(Data extracts):
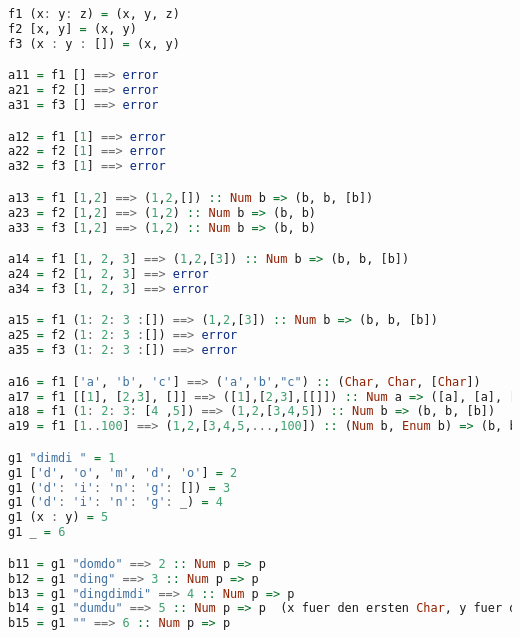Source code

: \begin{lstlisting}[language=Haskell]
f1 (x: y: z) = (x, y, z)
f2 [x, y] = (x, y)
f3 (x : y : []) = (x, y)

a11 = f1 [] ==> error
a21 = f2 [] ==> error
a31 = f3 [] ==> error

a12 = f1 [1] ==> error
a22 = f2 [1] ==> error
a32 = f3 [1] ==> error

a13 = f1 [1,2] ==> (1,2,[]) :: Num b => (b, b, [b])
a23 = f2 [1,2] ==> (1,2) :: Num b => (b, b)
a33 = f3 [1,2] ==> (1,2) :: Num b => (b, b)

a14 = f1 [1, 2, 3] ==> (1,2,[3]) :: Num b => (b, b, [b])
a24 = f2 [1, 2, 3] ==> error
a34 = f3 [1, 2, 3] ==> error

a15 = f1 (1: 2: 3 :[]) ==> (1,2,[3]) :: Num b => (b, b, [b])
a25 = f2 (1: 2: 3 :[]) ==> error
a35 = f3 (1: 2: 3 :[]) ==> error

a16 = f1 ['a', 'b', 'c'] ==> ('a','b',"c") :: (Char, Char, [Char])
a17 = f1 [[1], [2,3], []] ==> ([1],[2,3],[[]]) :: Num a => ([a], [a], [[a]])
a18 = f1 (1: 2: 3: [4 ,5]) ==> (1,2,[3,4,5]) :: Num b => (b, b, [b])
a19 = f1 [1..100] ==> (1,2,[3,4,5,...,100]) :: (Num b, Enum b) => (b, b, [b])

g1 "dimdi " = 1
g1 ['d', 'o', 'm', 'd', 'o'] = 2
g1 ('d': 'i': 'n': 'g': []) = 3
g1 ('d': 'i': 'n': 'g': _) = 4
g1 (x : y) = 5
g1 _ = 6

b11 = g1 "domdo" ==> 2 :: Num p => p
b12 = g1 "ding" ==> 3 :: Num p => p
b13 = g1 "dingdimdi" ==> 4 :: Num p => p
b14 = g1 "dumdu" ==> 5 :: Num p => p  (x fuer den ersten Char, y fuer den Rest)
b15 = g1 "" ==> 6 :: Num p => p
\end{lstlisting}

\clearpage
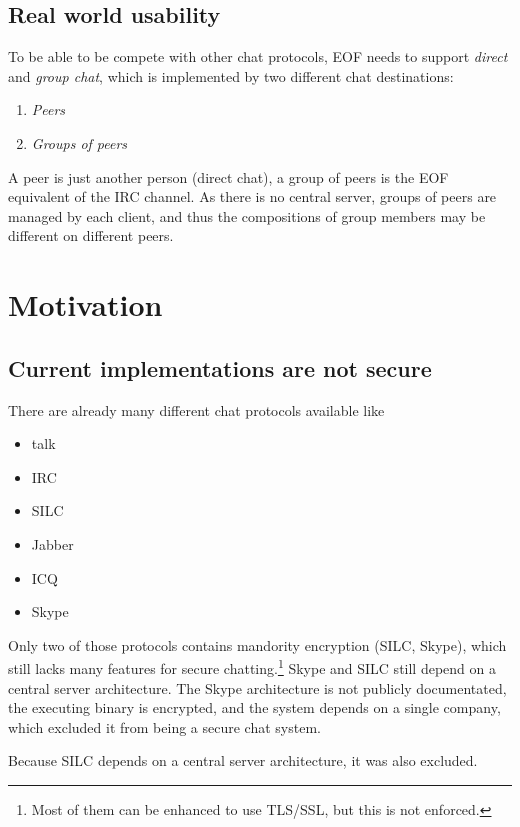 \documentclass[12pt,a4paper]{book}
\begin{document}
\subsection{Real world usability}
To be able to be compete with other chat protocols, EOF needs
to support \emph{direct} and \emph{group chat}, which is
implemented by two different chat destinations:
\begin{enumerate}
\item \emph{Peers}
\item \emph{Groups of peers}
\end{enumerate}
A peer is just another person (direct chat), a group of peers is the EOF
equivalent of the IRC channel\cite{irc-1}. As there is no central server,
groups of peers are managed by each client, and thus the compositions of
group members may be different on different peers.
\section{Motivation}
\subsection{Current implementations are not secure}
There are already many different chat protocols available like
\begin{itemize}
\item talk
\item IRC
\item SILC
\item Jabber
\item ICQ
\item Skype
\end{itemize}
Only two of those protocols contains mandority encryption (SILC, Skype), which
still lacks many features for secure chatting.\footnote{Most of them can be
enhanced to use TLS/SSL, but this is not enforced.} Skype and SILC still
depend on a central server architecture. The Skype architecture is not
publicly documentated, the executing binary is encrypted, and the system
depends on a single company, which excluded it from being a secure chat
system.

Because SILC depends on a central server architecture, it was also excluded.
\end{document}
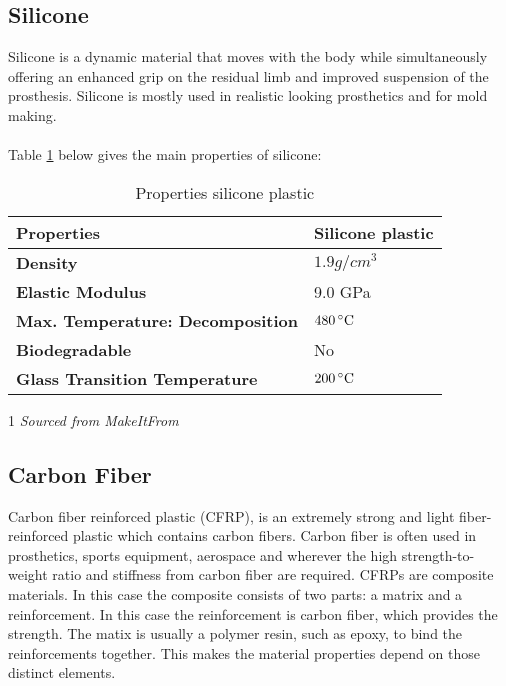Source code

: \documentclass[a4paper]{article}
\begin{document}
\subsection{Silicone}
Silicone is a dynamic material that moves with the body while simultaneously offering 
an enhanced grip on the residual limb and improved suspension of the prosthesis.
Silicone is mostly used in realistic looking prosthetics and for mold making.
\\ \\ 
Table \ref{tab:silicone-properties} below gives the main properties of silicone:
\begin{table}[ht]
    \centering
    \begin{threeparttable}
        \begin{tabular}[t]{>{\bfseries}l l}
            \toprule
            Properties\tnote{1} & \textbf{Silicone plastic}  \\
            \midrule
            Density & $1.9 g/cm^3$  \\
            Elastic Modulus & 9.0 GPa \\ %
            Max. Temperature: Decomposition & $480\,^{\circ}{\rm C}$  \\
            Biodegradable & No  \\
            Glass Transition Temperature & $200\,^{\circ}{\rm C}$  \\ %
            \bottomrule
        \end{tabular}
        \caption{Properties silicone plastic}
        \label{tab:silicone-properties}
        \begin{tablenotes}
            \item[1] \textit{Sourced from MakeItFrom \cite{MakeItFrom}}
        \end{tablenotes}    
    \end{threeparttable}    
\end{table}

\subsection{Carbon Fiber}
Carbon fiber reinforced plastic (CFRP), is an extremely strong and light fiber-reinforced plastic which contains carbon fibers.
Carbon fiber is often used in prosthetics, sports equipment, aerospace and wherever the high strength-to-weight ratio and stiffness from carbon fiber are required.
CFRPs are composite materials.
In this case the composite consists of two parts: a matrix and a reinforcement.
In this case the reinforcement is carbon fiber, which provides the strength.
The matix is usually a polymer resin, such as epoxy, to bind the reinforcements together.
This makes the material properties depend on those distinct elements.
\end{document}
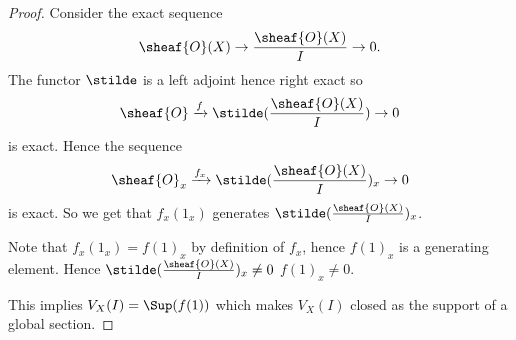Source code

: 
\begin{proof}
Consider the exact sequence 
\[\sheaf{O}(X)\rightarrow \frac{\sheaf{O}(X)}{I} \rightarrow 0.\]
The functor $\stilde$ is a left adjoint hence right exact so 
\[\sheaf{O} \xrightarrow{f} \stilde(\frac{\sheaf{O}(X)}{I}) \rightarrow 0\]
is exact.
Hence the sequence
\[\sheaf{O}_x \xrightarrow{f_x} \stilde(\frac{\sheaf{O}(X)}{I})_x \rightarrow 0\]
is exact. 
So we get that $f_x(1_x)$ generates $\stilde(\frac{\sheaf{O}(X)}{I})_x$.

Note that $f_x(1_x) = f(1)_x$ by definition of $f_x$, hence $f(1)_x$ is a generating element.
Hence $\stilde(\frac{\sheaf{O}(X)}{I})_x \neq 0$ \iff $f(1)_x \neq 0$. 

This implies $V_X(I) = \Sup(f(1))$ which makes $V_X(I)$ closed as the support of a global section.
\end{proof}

(Exercise instructions):
Bring together all lines of the entries above in which the string "xrightarrow" occurs.

(Result):
\[\sheaf{O} \xrightarrow{f} \stilde(\frac{\sheaf{O}(X)}{I}) \rightarrow 0\]
\[\sheaf{O}_x \xrightarrow{f_x} \stilde(\frac{\sheaf{O}(X)}{I})_x \rightarrow 0\]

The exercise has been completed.